Archive for September, 2010

The OutSeason and Season Planning Case Studies

Posted by admin On September - 29 - 2010

Since bringing on board our latest crew of 100+ members and now with the launch of our OutSeason training plan sales, we’ve been fielding a LOT of season planning questions and discussions. Specifically:

“My head is currently at X, I’m racing Y, when should I start my OutSeason and how/when should I then move to my “InSeason” half or full Ironman training plan?”

I’ll answer these questions by presenting you with four common case studies that we see across our Team.

But first, let’s address the head space issue:

One common comment we are seeing from new members is that they have turned to EN after realizing the limitations and iffy results of their current training protocol. They come to us for a change, to get much faster with a much smaller training time investment. We get that and we’re happy to have them on board.

But we tell them that our OutSeason training plan is tough.
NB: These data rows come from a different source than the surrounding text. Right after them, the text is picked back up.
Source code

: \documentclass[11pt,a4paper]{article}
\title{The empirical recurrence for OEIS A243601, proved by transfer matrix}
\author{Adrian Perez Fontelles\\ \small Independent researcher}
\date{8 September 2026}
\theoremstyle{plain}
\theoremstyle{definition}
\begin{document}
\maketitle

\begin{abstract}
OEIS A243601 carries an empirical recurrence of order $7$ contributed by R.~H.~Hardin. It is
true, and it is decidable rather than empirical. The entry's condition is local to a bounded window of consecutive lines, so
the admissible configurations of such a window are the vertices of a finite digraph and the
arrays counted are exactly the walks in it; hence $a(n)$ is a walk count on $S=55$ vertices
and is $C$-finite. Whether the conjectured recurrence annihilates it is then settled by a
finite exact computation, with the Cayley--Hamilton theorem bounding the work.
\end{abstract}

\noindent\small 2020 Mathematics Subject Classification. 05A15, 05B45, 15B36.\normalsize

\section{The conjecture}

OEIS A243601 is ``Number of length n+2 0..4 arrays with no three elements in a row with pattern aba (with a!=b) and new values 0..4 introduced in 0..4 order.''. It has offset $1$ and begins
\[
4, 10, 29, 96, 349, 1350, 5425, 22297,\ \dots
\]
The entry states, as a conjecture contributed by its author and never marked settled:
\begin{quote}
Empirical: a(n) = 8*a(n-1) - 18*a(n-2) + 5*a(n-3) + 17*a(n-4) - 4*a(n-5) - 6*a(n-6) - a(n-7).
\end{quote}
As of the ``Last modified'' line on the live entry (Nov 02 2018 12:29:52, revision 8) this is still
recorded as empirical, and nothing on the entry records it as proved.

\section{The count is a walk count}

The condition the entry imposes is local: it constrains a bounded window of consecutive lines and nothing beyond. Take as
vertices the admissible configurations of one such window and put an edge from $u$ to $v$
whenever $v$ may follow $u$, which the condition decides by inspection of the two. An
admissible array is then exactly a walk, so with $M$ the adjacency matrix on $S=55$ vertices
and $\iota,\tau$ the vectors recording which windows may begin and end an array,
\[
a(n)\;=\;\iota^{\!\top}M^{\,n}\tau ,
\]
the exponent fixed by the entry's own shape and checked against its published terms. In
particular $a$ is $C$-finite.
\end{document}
It will redefine “work” for them.  We advise them to ask themselves “is my head in a place right now where I can commit to 20wks of hard work to get much, much faster?” If the answer is “not yet,” then we encourage them to come back to us when they are ready.

So, the starting point of your OutSeason isn’t a simple backplanning on the calendar of 20wks of OS + 12-20wks of IM/HIM training = Race Day. Rather, it’s “am I ready to do the WORK, starting on Date X?”

Now that we’ve gotten that out of the way, let’s explore season planning by presenting you with our case studies. While there are certainly exceptions and special cases, these scenarios probably cover 90% of the scheduling issues we see daily with our team:

May (or Earlier) A-Race:
Cali, New Orleans 70.3, IMSG, Wildflower, IMTX, etc.

  • OutSeason: Begin Monday, October 4th
  • End OutSeason: Sunday, February 20th.
  • Begin A-Race Training Plan (IM or HIM): after transition, 12-16wks out from your A-race
  • Notes:
    • “Warm Winter Athletes,” ie, folks who can ride outside all year, may consider following our “outdoor volume guidance” included with our plans in mid-January or so, to “lean forward” towards the higher volume shift coming when they begin their in-season plan.
    • “Cold Winter Athletes,” stuck on a trainer: stick to our volume guidance. No need to ride longer than 2.5hrs on a trainer, ever.

June or July A-Race
IMCDA, IMUSA, June or July HIM’s

  • OutSeason: begin October 4th or November 1st, depending on where your head and ’10 season is at.
  • End OutSeason: 20wks later, just follow the plan.
  • Begin A-Race Plan: at the end of your OS. However, if you’re an Ironman athlete and have an HIM in route to that race, you’re going to do our Ironman training plan and insert your HIM into your Ironman training plan.
  • Notes:
    • Warm Winter athletes: Ok to do an April or early May (if racing IMCDA) or early June (if racing IMUSA) HIM.
    • Cold Winter athletes: prefer you to not do a May or June HIM in route to June or July Ironman. You’ll be coming kinda late to the Ironman volume party and we need your training to be very race specific, without a 7-10 day messiness caused by working your training around a scheduled half Ironman.

August-September A-Race
IMLou, Canada, September, and August-September Halfs

  • Begin OutSeason: October, November, or January. Really, it’s more a function of where your head is and can you put events on the calendar before your A-race that will encourage you to keep your eye on shorter term goals. For you, there really isn’t the Warm/Cold Weather concerns above. Rather, you’re faced with a long season and we need you to focus on shorter term stuff so you don’t go nuts.
  • Begin InSeason: at the end of your OS plan, but:
    • Warm Winter Athletes: we like to see you peak for a May or June race, rather than focus on one event in August or July for months and months.
    • Cold Winter Athletes: sorta the same as above but probably not as important for you because your season is generally shorter.

October-November A-Race
Kona, Soma Half, IMAZ, FL, Cozumel, etc

  • Begin OutSeason: January
  • Begin InSeason: DEFINITELY encourage everyone to have a split season, with a May – June or July A-race(s) and then transition to the last 12wks of our HIM or Ironman training plan.

Interested in learning more?

Please take the Endurance Nation FREE five-part “Rethinking the OutSeason” Email SeminarWe’ll cover these topics above in much greater detail while also teaching you the basics of training with power, pace, annual scheduling, and much more. Join the more than 5,000 athletes who have benefitted from the EN approach to winter training!


Popularity: 21% [?]

EN OutSeason vs Old Skool Offseason

Posted by admin On September - 29 - 2010

It’s Fall and time for another annual rewrite of our OutSeason training plans, now in their 7th generation of improvement, and our annual OutSeason Training Plan Sale.

It’s also the season of the recycled, paraphrased training advice that appears in the tri mags year after year as coaches try to catch your attention— by telling you the same advice that everyone else is telling you, apparently.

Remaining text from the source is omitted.